Je crois que je dois avoir une malédiction mineure avec les hébergements WordPress: il y a toujours un truc ou l’autre qui déconne.
Ta malédiction technologique à toi.
Merci, exactement ce que je voulais lire.
Il y a des guerres sans vainqueurs. Dans ces cas, personne n’écrit l’Histoire.
Parfois, il y a un type avec suffisamment de chance, de bienveillance et d’imagination pour proposer un consensus viable qui traverse le temps. La convergence des intérêts est l’auteur le plus prolifique de faits historiques.

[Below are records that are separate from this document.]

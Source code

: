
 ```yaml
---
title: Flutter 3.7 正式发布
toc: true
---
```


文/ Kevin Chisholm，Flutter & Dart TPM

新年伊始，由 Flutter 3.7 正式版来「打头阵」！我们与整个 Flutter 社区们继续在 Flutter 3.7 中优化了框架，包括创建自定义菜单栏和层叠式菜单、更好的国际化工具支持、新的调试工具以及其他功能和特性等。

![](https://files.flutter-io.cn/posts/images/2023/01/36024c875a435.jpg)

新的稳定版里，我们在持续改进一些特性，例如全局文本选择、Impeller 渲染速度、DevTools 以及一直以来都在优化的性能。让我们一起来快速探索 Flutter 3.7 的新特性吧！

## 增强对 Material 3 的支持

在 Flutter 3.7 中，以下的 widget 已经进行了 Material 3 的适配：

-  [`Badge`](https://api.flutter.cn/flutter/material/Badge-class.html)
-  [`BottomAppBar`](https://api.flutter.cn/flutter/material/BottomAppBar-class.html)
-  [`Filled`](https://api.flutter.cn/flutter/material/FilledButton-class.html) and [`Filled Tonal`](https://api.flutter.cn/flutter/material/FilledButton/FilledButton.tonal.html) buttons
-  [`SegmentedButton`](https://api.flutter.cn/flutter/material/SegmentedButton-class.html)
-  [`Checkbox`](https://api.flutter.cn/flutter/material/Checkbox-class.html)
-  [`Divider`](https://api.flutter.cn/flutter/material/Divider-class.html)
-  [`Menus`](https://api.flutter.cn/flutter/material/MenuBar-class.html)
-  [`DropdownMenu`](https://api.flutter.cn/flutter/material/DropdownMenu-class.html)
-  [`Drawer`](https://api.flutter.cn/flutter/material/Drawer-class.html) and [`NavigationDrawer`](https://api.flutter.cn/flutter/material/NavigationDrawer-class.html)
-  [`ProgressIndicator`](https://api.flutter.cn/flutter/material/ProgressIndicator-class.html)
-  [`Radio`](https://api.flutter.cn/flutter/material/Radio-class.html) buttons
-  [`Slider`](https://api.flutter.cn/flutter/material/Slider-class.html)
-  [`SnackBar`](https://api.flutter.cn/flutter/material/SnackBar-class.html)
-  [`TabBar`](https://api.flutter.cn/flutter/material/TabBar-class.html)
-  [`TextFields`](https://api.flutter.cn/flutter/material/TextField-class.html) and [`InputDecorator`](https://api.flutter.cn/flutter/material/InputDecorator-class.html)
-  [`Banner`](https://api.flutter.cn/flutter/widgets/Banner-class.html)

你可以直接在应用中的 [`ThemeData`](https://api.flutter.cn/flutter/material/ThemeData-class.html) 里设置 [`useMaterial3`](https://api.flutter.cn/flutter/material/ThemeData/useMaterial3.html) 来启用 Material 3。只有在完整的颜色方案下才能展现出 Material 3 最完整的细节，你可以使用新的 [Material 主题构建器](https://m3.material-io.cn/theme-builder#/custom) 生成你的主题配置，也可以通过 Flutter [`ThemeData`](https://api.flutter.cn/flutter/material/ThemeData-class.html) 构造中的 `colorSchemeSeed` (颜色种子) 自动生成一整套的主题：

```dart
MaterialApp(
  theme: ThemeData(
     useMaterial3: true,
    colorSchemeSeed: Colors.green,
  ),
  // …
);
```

Peace
Je suis plutôt d’accord avec ce que tu dis mais il reste un point qui me dérange, peut-être pourras-tu m’aider à éclaircir le sujet ?
Si on part du principe que les vainqueurs sont les personnes vivantes et que les vaincus sont décédés, comme dans des guerres en fait, tu dis que les historiens essaient de recouper les sources au maximum et de les retranscrire en allant “chercher des sources au plus près des faits qu’on étudie” si j’ai bien compris ce que tu disais.
Or dans ce cas de figure, tu peux récupérer bien plus facilement un point de vue (ici les vivants) que le deuxième (les morts).
Est-ce que cela est bien retranscrit par toute la communauté d’historien et bien reçu par les utilisateurs alors que tu le dis toi-même, vous essayer d’expliquer en quoi cela “peut être biaisé” si je peux me permettre de reprendre tes mots.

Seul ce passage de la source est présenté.